*** Source data Section Begins ***
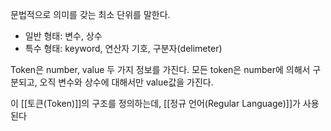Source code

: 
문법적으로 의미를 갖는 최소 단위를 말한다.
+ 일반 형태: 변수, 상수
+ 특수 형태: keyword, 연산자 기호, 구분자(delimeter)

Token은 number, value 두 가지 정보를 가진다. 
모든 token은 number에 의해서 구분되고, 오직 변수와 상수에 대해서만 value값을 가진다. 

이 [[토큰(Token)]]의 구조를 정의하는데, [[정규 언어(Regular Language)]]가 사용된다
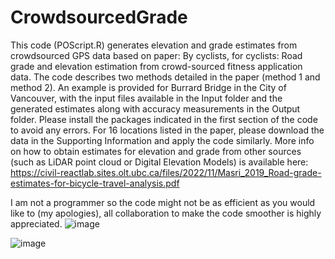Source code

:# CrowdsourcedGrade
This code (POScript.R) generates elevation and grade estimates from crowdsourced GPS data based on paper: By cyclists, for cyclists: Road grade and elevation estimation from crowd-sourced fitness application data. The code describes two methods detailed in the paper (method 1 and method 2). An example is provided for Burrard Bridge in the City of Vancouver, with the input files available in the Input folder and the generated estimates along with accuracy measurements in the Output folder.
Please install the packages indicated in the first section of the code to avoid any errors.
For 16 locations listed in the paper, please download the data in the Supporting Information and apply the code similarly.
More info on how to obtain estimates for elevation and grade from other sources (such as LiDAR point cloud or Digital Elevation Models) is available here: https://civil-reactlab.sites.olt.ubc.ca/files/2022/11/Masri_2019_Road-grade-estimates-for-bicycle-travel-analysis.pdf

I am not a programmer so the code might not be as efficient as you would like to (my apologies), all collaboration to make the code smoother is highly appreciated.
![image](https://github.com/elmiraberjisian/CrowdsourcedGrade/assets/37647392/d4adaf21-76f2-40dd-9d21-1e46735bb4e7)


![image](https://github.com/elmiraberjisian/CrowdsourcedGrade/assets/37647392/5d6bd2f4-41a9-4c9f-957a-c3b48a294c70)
*** Source data Section Ends ***
▸ Work instruction:
Print the entire listing above verbatim. No picture should be included.

▸ Answer to this task:
Source code

: 
문법적으로 의미를 갖는 최소 단위를 말한다.
+ 일반 형태: 변수, 상수
+ 특수 형태: keyword, 연산자 기호, 구분자(delimeter)

Token은 number, value 두 가지 정보를 가진다. 
모든 token은 number에 의해서 구분되고, 오직 변수와 상수에 대해서만 value값을 가진다. 

이 [[토큰(Token)]]의 구조를 정의하는데, [[정규 언어(Regular Language)]]가 사용된다
Source code

:# CrowdsourcedGrade
This code (POScript.R) generates elevation and grade estimates from crowdsourced GPS data based on paper: By cyclists, for cyclists: Road grade and elevation estimation from crowd-sourced fitness application data. The code describes two methods detailed in the paper (method 1 and method 2). An example is provided for Burrard Bridge in the City of Vancouver, with the input files available in the Input folder and the generated estimates along with accuracy measurements in the Output folder.
Please install the packages indicated in the first section of the code to avoid any errors.
For 16 locations listed in the paper, please download the data in the Supporting Information and apply the code similarly.
More info on how to obtain estimates for elevation and grade from other sources (such as LiDAR point cloud or Digital Elevation Models) is available here: https://civil-reactlab.sites.olt.ubc.ca/files/2022/11/Masri_2019_Road-grade-estimates-for-bicycle-travel-analysis.pdf

I am not a programmer so the code might not be as efficient as you would like to (my apologies), all collaboration to make the code smoother is highly appreciated.
![image](https://github.com/elmiraberjisian/CrowdsourcedGrade/assets/37647392/d4adaf21-76f2-40dd-9d21-1e46735bb4e7)


![image](https://github.com/elmiraberjisian/CrowdsourcedGrade/assets/37647392/5d6bd2f4-41a9-4c9f-957a-c3b48a294c70)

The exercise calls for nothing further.